LIFE&STYLE

MMCA presents works by 2018 Korea Artist Prize candidates

By Shim Woo-hyun
  • Published : Aug 9, 2018 - 15:51
  • Updated : Aug 9, 2018 - 18:10
The National Museum of Modern and Contemporary Art’s Seoul branch will launch an exhibition of the 2018 Korea Artist Prize candidates Saturday, featuring works by four candidates selected earlier this year.

The Korea Artist Prize, launched in 2012, offers financial support and exhibition opportunities to promising Korean artists.

The four artist candidates selected for this year’s prize are Siren Eun-young Jung, Gu Min-ja, Okin Collective and Jung Jae-ho. Upon being selected as candidates, the artists were each given 40 million won ($35,813) in prize money. 

An installation view shows artist Gu Min-ja’s work, an arrangement of travel paraphernalia the artist used in his travel to the Fijian island of Taveuni. (MMCA)

The four candidates chosen by a five-member jury were announced in February. The jury members were MMCA Director Bartomeu Mari; Suzanne Cotter, director of Mudam Luxembourg; China-based curator Wang Chunchen; Cuauthemoc Medina, the chief curator of the 2018 Shanghai Biennale; and Kim Sung-won, artistic director at Asia Culture Center.

“From the avant garde to the traditional, these artists use an impressively broad range of mediums, and together they demonstrate both the uniqueness and universality of Korean contemporary art,” Medina said in a statement.

The final selection by the jury will be announced on Sept. 5, according to the museum.
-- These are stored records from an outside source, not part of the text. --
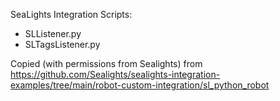 
SeaLights Integration Scripts:
- SLListener.py 
- SLTagsListener.py 

Copied (with permissions from Sealights) from https://github.com/Sealights/sealights-integration-examples/tree/main/robot-custom-integration/sl_python_robot
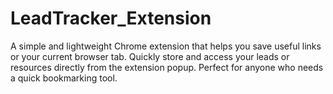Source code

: # LeadTracker_Extension
A simple and lightweight Chrome extension that helps you save useful links or your current browser tab. Quickly store and access your leads or resources directly from the extension popup. Perfect for anyone who needs a quick bookmarking tool.
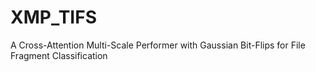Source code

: # XMP_TIFS
A Cross-Attention Multi-Scale Performer with Gaussian Bit-Flips for File Fragment Classification
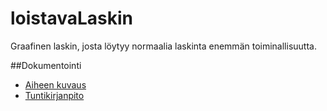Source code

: # loistavaLaskin
Graafinen laskin, josta löytyy normaalia laskinta enemmän toiminallisuutta.

##Dokumentointi
* [Aiheen kuvaus](dokumentointi/aiheenKuvausJaRakenne.md)
* [Tuntikirjanpito](dokumentointi/tuntikirjanpito.md)
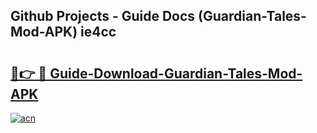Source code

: ## Github Projects - Guide Docs (Guardian-Tales-Mod-APK) ie4cc

# <h2><a href="https://apkcomod.com?title=Guardian-Tales-Mod-APK">🔗👉 🔴 Guide-Download-Guardian-Tales-Mod-APK </a></h2>

[![acn](https://github.com/user-attachments/assets/0f9c940e-d8b0-45ae-aac7-cd30a18b3e1c)](https://apkcomod.com?title=Guardian-Tales-Mod-APK)
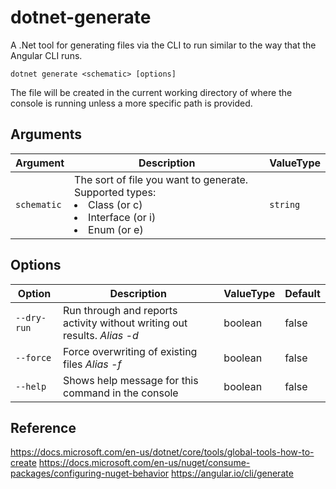 # dotnet-generate
A .Net tool for generating files via the CLI to run similar to the way that the Angular CLI runs.

`dotnet generate <schematic> [options]`

The file will be created in the current working directory of where the console is running unless a more specific path is provided.

## Arguments

|Argument|Description|ValueType|
|--------|-----------|---------|
|`schematic`|The sort of file you want to generate. Supported types: <li>Class (or c)</li><li>Interface (or i)</li><li>Enum (or e)</li> |`string`|

## Options

|Option|Description|ValueType|Default|
|------|-----------|---------|-------|
|`--dry-run`|Run through and reports activity without writing out results. *Alias -d*|boolean|false|
|`--force`|Force overwriting of existing files *Alias -f*|boolean|false|
|`--help`|Shows help message for this command in the console|boolean|false|

## Reference

https://docs.microsoft.com/en-us/dotnet/core/tools/global-tools-how-to-create
https://docs.microsoft.com/en-us/nuget/consume-packages/configuring-nuget-behavior 
https://angular.io/cli/generate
The prize winner will receive an additional 10 million won in prize money.

All previous and current candidates of the prize can also apply for financial support from the SBS Foundation, when preparing to exhibit abroad.

The first winners of the Korea Artist Prize in 2012, artists Moon Kyung-won and Jeon Joon-ho received financial support for their upcoming exhibition at Tate Liverpool in November 2018.

Artist Siren Eun-young Jung (MMCA)

The latest exhibition of the MMCA starts with artist Siren Eun-young Jung’s works that trace once-popular-but-now-forgotten traditional Korean all-female theater.

This is followed by works by Gu Min-ja, including a video installation that shows the artist’s 48-hour performance on the Fijian island of Taveuni -- an island on which the International Date Line falls. Through the performance that took place around the date line, the artist problematizes the concept of Standard Time and the conformity that surrounds it. 

Artist Jung Jae-ho (MMCA)
An installation view of artist Jung Jae-ho’s paintings and installation works based on old apartment images (MMCA)

In an exhibition space located downstairs, artist Jung Jae-ho presents painting and installation works based on iconic and mythical images from the 1960s and 1970s, a period marked by industrial development. Using once-futuristic images such as those of rockets or moon, Jung delves into how such images had affected people who lived through the period.

Video works by artists group Okin Collective (MMCA)

In a separate exhibition room next to Jung’s works, artists group Okin Collective presents several video works that capture the lives of different communities in Korea.

The exhibition runs through Nov. 25.